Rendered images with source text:
-- Opening Marker --
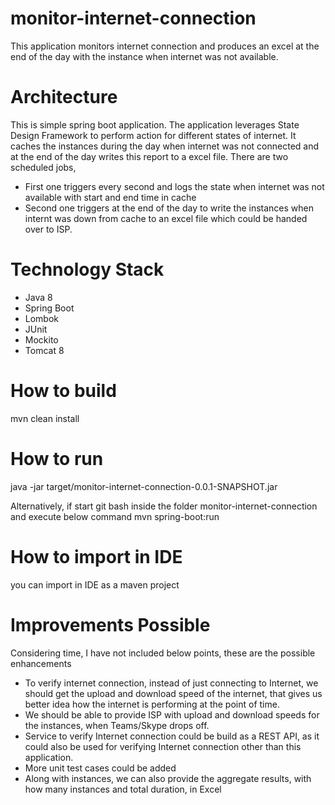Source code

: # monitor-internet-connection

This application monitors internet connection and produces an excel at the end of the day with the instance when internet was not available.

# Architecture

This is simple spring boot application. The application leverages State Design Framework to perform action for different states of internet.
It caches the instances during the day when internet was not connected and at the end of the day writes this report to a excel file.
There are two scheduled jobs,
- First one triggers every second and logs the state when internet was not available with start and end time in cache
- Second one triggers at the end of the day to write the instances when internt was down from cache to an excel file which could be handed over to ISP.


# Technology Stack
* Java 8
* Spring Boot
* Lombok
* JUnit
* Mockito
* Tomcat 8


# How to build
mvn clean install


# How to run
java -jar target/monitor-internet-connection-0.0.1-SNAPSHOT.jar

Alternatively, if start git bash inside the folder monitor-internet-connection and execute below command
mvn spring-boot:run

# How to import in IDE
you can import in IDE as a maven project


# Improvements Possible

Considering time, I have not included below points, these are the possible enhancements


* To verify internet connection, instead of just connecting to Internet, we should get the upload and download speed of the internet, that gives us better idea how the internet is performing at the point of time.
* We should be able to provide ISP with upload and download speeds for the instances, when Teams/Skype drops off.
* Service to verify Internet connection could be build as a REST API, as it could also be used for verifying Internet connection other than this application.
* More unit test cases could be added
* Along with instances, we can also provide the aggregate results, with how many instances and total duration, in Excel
-- Closing Marker --
What this task involves: Please repeat, with no pictures, each line from the start of the records above through the line with "point of time.", inclusive, and only those.

Solution:
Source code

: # monitor-internet-connection

This application monitors internet connection and produces an excel at the end of the day with the instance when internet was not available.

# Architecture

This is simple spring boot application. The application leverages State Design Framework to perform action for different states of internet.
It caches the instances during the day when internet was not connected and at the end of the day writes this report to a excel file.
There are two scheduled jobs,
- First one triggers every second and logs the state when internet was not available with start and end time in cache
- Second one triggers at the end of the day to write the instances when internt was down from cache to an excel file which could be handed over to ISP.


# Technology Stack
* Java 8
* Spring Boot
* Lombok
* JUnit
* Mockito
* Tomcat 8


# How to build
mvn clean install


# How to run
java -jar target/monitor-internet-connection-0.0.1-SNAPSHOT.jar

Alternatively, if start git bash inside the folder monitor-internet-connection and execute below command
mvn spring-boot:run

# How to import in IDE
you can import in IDE as a maven project


# Improvements Possible

Considering time, I have not included below points, these are the possible enhancements


* To verify internet connection, instead of just connecting to Internet, we should get the upload and download speed of the internet, that gives us better idea how the internet is performing at the point of time.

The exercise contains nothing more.